### What you have to do
Where the records below reach the line containing "<summary>0.6.0 Changelog:</summary> <br>", start transcribing, and end with the line containing "base changed to Quantum <br>", exactly and with nothing else added.

### Data records
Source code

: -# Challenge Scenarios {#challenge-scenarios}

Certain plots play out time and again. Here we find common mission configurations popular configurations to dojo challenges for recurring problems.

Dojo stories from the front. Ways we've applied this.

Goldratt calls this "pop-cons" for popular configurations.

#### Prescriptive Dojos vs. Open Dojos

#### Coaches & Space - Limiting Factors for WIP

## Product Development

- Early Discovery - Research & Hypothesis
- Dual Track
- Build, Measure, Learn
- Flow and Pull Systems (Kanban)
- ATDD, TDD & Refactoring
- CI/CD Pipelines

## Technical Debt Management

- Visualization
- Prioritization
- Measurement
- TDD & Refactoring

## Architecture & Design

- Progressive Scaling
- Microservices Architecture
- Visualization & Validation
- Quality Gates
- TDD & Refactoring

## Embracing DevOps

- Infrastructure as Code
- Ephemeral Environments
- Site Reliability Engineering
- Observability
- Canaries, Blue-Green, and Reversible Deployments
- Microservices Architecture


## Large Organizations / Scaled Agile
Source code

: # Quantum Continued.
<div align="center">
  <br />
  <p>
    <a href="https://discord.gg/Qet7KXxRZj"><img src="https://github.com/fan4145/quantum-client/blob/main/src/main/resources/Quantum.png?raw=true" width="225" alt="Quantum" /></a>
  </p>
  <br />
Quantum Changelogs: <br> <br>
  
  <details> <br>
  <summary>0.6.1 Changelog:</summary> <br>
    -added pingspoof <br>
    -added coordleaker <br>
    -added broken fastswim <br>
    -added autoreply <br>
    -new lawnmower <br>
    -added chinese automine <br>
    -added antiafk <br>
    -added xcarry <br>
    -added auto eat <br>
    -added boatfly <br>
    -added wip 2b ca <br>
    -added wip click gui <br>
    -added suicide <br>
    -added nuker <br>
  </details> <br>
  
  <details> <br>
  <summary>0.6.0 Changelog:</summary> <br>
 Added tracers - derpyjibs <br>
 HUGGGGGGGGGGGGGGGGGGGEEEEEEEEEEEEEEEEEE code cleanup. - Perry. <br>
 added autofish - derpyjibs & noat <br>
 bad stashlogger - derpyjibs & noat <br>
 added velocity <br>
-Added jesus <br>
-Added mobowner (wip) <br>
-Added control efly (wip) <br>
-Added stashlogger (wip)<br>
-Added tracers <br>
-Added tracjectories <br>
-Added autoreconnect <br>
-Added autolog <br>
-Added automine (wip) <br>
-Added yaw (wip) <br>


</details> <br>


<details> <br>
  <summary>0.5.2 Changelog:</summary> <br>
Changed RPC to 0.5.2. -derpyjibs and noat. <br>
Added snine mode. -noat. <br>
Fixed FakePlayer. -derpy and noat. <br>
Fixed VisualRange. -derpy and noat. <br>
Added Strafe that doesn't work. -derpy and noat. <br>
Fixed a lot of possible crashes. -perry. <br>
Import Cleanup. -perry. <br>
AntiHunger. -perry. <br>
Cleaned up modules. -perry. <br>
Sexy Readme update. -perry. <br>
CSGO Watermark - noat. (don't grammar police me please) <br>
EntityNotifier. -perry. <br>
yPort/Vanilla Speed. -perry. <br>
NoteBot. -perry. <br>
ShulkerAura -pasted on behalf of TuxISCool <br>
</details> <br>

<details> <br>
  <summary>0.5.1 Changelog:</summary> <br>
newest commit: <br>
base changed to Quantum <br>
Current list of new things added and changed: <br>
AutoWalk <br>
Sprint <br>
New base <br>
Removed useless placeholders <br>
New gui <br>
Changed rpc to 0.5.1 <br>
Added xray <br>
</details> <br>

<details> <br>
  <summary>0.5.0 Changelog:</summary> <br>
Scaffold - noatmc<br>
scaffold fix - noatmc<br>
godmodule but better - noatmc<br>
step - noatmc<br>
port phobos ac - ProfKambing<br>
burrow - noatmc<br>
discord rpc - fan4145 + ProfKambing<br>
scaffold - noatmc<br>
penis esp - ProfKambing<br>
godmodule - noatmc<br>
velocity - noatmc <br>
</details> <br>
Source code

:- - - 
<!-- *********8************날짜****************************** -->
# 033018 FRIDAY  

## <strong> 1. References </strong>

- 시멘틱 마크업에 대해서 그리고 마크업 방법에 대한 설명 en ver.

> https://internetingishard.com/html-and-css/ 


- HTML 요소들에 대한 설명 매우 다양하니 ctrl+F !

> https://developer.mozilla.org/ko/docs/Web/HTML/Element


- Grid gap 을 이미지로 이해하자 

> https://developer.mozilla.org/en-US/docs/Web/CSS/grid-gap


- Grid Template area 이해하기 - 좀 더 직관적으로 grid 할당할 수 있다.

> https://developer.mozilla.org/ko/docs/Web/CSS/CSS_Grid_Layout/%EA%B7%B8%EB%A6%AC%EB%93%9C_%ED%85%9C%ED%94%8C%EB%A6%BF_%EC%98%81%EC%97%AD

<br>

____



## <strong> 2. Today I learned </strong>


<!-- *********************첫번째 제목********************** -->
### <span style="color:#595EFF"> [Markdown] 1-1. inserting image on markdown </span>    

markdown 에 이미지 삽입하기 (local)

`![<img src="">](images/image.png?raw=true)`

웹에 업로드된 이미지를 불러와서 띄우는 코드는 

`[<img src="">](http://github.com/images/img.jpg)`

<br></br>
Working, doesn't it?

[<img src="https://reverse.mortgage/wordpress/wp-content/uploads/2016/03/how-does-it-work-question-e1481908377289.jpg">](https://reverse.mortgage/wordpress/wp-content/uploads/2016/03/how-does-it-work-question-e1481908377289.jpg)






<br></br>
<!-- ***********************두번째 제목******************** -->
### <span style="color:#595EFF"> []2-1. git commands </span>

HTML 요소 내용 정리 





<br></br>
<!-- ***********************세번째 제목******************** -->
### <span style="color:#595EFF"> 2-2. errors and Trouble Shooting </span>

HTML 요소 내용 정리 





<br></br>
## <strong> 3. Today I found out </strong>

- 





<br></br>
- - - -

### Solution
  <summary>0.6.0 Changelog:</summary> <br>
 Added tracers - derpyjibs <br>
 HUGGGGGGGGGGGGGGGGGGGEEEEEEEEEEEEEEEEEE code cleanup. - Perry. <br>
 added autofish - derpyjibs & noat <br>
 bad stashlogger - derpyjibs & noat <br>
 added velocity <br>
-Added jesus <br>
-Added mobowner (wip) <br>
-Added control efly (wip) <br>
-Added stashlogger (wip)<br>
-Added tracers <br>
-Added tracjectories <br>
-Added autoreconnect <br>
-Added autolog <br>
-Added automine (wip) <br>
-Added yaw (wip) <br>


</details> <br>


<details> <br>
  <summary>0.5.2 Changelog:</summary> <br>
Changed RPC to 0.5.2. -derpyjibs and noat. <br>
Added snine mode. -noat. <br>
Fixed FakePlayer. -derpy and noat. <br>
Fixed VisualRange. -derpy and noat. <br>
Added Strafe that doesn't work. -derpy and noat. <br>
Fixed a lot of possible crashes. -perry. <br>
Import Cleanup. -perry. <br>
AntiHunger. -perry. <br>
Cleaned up modules. -perry. <br>
Sexy Readme update. -perry. <br>
CSGO Watermark - noat. (don't grammar police me please) <br>
EntityNotifier. -perry. <br>
yPort/Vanilla Speed. -perry. <br>
NoteBot. -perry. <br>
ShulkerAura -pasted on behalf of TuxISCool <br>
</details> <br>

<details> <br>
  <summary>0.5.1 Changelog:</summary> <br>
newest commit: <br>
base changed to Quantum <br>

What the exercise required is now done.